Center for Research in Infectious Diseases, National Institute of Respiratory Diseases, Tlalpan, Mexico City DF, Mexico.
Int J Dermatol. 2013 Mar;52(3):311-3. doi: 10.1111/j.1365-4632.2011.05346.x. Epub 2012 Sep 24.
Onychomycosis is frequent in patients with late and advanced HIV disease; immunocompromised patients may develop atypical clinical presentations that can be difficult to control. Current treatment for onychomycosis is based on the prolonged administration of antifungal therapies that may have significant interactions with combined antiretroviral therapy (cART). An improvement in certain HIV-associated opportunistic infections has been associated with initiation of cART.
The aim of this study was to analyze the influence of cART on the outcome of onychomycosis in HIV-infected patients.

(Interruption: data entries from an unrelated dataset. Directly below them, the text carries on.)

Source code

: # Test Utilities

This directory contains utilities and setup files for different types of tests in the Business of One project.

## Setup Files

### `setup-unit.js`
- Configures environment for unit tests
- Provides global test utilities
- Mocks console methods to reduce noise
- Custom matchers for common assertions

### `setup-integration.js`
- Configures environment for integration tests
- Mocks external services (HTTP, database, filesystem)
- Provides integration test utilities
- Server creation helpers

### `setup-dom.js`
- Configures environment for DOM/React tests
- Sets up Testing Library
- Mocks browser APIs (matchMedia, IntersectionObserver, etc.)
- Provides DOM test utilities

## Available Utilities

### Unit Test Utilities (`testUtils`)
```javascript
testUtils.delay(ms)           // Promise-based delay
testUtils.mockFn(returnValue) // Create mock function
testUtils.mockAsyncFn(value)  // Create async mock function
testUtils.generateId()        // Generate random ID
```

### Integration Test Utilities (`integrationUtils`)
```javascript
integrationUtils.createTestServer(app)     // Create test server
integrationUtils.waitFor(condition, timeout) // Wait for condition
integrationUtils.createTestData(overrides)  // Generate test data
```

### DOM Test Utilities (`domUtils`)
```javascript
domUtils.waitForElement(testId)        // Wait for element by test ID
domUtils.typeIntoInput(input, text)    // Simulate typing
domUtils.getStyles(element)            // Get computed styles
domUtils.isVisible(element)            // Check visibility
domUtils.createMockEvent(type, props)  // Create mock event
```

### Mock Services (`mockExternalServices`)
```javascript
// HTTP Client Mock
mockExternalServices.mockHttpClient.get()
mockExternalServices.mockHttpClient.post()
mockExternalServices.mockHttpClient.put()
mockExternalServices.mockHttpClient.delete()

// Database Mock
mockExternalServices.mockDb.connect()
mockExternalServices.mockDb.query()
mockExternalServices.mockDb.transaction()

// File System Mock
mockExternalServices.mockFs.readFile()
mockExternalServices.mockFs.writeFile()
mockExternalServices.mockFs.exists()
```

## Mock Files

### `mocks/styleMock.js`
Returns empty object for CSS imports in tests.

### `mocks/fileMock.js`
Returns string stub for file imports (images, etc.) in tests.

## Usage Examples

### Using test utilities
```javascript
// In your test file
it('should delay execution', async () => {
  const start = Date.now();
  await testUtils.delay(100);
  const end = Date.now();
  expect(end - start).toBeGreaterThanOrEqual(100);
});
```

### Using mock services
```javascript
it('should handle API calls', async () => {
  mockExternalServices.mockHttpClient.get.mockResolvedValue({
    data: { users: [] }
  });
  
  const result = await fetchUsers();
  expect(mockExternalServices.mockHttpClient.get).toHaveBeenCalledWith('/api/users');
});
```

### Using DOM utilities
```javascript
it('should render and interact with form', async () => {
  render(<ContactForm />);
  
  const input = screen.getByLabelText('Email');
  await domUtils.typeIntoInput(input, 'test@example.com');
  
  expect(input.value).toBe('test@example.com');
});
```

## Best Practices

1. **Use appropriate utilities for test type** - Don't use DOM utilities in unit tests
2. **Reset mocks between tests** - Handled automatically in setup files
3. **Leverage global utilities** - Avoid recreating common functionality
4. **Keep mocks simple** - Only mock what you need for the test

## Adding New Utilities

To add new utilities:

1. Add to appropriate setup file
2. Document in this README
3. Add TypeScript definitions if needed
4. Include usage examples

HIV-infected patients with dermatologic lesions attending the National Institute of Respiratory Diseases were asked to undergo physical examination. Detailed clinical histories were recorded. Routine laboratory tests, CD4 T cell count, and HIV viral load were performed. Onychomycosis was diagnosed on the basis of clinical appearance. Nail scrapings were collected from toenails and fingernails. Specimens were analyzed using direct microscopy. Nail changes after cART initiation were assessed by clinical examination.
Improvement in onychomycosis was observed in six patients with late and advanced HIV disease after initiation of cART. Complete resolution of onychomycosis was observed in one patient without the use of antifungal therapy; one patient required topical antifungal treatment, and two patients required systemic antifungal treatment to achieve complete resolution.

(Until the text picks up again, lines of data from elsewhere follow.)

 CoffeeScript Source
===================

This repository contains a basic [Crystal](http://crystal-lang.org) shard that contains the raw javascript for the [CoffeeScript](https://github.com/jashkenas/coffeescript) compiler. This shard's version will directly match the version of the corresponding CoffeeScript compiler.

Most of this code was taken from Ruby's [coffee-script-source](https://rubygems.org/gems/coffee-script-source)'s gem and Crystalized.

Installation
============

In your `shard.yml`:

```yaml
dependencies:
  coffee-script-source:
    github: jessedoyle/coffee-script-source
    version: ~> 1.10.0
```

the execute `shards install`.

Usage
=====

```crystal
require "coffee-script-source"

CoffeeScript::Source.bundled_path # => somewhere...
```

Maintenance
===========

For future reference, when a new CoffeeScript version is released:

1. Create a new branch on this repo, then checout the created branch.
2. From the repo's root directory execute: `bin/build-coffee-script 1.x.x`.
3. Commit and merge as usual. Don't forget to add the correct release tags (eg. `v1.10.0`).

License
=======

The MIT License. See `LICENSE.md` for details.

Onychomycosis should be included in the group of pathologies that improve with cART-induced immune reconstitution. The pathogenesis of onychomycosis in HIV disease warrants investigation in the context of cell-mediated immunity restoration.
甲真菌病在晚期和晚期 HIV 病患者中很常见;免疫功能低下的患者可能会出现不典型的临床表现,这些表现可能难以控制。目前甲真菌病的治疗基于抗真菌治疗的长期应用,这些治疗可能与联合抗逆转录病毒治疗(cART)有显著的相互作用。cART 的启动与某些与 HIV 相关的机会性感染的改善有关。
本研究旨在分析 cART 对 HIV 感染患者甲真菌病结局的影响。
在国家呼吸疾病研究所就诊的患有皮肤病损的 HIV 感染患者被要求进行体格检查。记录详细的临床病史。进行常规实验室检查、CD4 T 细胞计数和 HIV 病毒载量。根据临床表现诊断甲真菌病。从脚趾甲和手指甲采集甲屑。通过直接显微镜检查分析标本。通过临床检查评估 cART 启动后指甲变化。
在接受 cART 治疗后,6 例晚期和晚期 HIV 疾病患者的甲真菌病得到改善。1 例患者在未使用抗真菌治疗的情况下完全治愈;1 例患者需要局部抗真菌治疗,2 例患者需要全身抗真菌治疗才能完全治愈。
甲真菌病应被纳入 cART 诱导的免疫重建后改善的病理组。有必要在细胞介导免疫恢复的背景下研究 HIV 疾病中甲真菌病的发病机制。